Your objective: The entries underneath need to be duplicated exactly, with none omitted.

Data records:

%%

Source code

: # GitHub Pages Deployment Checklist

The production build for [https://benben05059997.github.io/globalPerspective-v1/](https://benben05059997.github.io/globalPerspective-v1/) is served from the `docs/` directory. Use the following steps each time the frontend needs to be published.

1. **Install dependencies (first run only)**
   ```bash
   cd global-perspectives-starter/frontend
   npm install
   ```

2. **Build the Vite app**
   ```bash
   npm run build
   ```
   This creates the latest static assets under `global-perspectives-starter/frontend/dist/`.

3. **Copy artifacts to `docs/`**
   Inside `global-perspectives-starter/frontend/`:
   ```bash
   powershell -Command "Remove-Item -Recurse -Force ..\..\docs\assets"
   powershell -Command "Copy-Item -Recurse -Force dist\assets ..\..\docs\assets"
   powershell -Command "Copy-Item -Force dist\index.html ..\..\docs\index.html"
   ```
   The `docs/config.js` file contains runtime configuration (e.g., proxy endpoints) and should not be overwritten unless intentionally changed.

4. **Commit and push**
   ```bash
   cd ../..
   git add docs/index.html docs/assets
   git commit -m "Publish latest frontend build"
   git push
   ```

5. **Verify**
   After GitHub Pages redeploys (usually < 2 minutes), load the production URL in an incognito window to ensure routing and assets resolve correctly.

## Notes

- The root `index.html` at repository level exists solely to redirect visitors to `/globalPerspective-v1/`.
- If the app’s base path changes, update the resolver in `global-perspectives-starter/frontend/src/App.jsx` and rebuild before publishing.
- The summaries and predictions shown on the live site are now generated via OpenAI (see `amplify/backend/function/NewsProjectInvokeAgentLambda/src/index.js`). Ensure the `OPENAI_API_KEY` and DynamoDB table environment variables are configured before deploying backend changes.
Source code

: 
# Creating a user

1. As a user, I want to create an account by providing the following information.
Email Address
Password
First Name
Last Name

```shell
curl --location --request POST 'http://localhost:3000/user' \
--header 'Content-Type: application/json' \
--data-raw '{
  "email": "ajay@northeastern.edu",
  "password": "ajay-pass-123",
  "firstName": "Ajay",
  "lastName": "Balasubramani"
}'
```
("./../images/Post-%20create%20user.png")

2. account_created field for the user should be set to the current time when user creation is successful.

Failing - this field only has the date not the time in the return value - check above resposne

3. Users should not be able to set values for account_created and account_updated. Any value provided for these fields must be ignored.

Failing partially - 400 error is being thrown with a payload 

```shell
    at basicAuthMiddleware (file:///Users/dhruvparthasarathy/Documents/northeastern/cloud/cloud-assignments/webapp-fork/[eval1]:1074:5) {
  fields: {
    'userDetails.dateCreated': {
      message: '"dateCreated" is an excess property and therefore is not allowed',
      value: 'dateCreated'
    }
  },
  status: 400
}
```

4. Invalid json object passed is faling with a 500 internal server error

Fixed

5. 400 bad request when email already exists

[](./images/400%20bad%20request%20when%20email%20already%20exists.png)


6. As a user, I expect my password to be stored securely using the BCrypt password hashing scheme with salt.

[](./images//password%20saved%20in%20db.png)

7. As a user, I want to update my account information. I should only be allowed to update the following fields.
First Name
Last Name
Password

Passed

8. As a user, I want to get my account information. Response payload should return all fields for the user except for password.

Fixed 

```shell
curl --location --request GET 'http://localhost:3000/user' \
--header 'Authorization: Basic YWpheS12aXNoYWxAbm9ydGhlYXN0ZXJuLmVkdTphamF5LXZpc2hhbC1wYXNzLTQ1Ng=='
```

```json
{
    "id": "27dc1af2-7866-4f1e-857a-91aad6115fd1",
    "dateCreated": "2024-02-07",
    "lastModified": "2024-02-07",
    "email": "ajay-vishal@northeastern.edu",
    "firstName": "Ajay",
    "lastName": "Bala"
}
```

%%

Solution:
Source code

: # GitHub Pages Deployment Checklist

The production build for [https://benben05059997.github.io/globalPerspective-v1/](https://benben05059997.github.io/globalPerspective-v1/) is served from the `docs/` directory. Use the following steps each time the frontend needs to be published.

1. **Install dependencies (first run only)**
   ```bash
   cd global-perspectives-starter/frontend
   npm install
   ```

2. **Build the Vite app**
   ```bash
   npm run build
   ```
   This creates the latest static assets under `global-perspectives-starter/frontend/dist/`.

3. **Copy artifacts to `docs/`**
   Inside `global-perspectives-starter/frontend/`:
   ```bash
   powershell -Command "Remove-Item -Recurse -Force ..\..\docs\assets"
   powershell -Command "Copy-Item -Recurse -Force dist\assets ..\..\docs\assets"
   powershell -Command "Copy-Item -Force dist\index.html ..\..\docs\index.html"
   ```
   The `docs/config.js` file contains runtime configuration (e.g., proxy endpoints) and should not be overwritten unless intentionally changed.

4. **Commit and push**
   ```bash
   cd ../..
   git add docs/index.html docs/assets
   git commit -m "Publish latest frontend build"
   git push
   ```

5. **Verify**
   After GitHub Pages redeploys (usually < 2 minutes), load the production URL in an incognito window to ensure routing and assets resolve correctly.

## Notes

- The root `index.html` at repository level exists solely to redirect visitors to `/globalPerspective-v1/`.
- If the app’s base path changes, update the resolver in `global-perspectives-starter/frontend/src/App.jsx` and rebuild before publishing.
- The summaries and predictions shown on the live site are now generated via OpenAI (see `amplify/backend/function/NewsProjectInvokeAgentLambda/src/index.js`). Ensure the `OPENAI_API_KEY` and DynamoDB table environment variables are configured before deploying backend changes.
Source code

: 
# Creating a user

1. As a user, I want to create an account by providing the following information.
Email Address
Password
First Name
Last Name

```shell
curl --location --request POST 'http://localhost:3000/user' \
--header 'Content-Type: application/json' \
--data-raw '{
  "email": "ajay@northeastern.edu",
  "password": "ajay-pass-123",
  "firstName": "Ajay",
  "lastName": "Balasubramani"
}'
```
("./../images/Post-%20create%20user.png")

2. account_created field for the user should be set to the current time when user creation is successful.

Failing - this field only has the date not the time in the return value - check above resposne

3. Users should not be able to set values for account_created and account_updated. Any value provided for these fields must be ignored.

Failing partially - 400 error is being thrown with a payload 

```shell
    at basicAuthMiddleware (file:///Users/dhruvparthasarathy/Documents/northeastern/cloud/cloud-assignments/webapp-fork/[eval1]:1074:5) {
  fields: {
    'userDetails.dateCreated': {
      message: '"dateCreated" is an excess property and therefore is not allowed',
      value: 'dateCreated'
    }
  },
  status: 400
}
```

4. Invalid json object passed is faling with a 500 internal server error

Fixed

5. 400 bad request when email already exists

[](./images/400%20bad%20request%20when%20email%20already%20exists.png)


6. As a user, I expect my password to be stored securely using the BCrypt password hashing scheme with salt.

[](./images//password%20saved%20in%20db.png)

7. As a user, I want to update my account information. I should only be allowed to update the following fields.
First Name
Last Name
Password

Passed

8. As a user, I want to get my account information. Response payload should return all fields for the user except for password.

Fixed 

```shell
curl --location --request GET 'http://localhost:3000/user' \
--header 'Authorization: Basic YWpheS12aXNoYWxAbm9ydGhlYXN0ZXJuLmVkdTphamF5LXZpc2hhbC1wYXNzLTQ1Ng=='
```

```json
{
    "id": "27dc1af2-7866-4f1e-857a-91aad6115fd1",
    "dateCreated": "2024-02-07",
    "lastModified": "2024-02-07",
    "email": "ajay-vishal@northeastern.edu",
    "firstName": "Ajay",
    "lastName": "Bala"
}
```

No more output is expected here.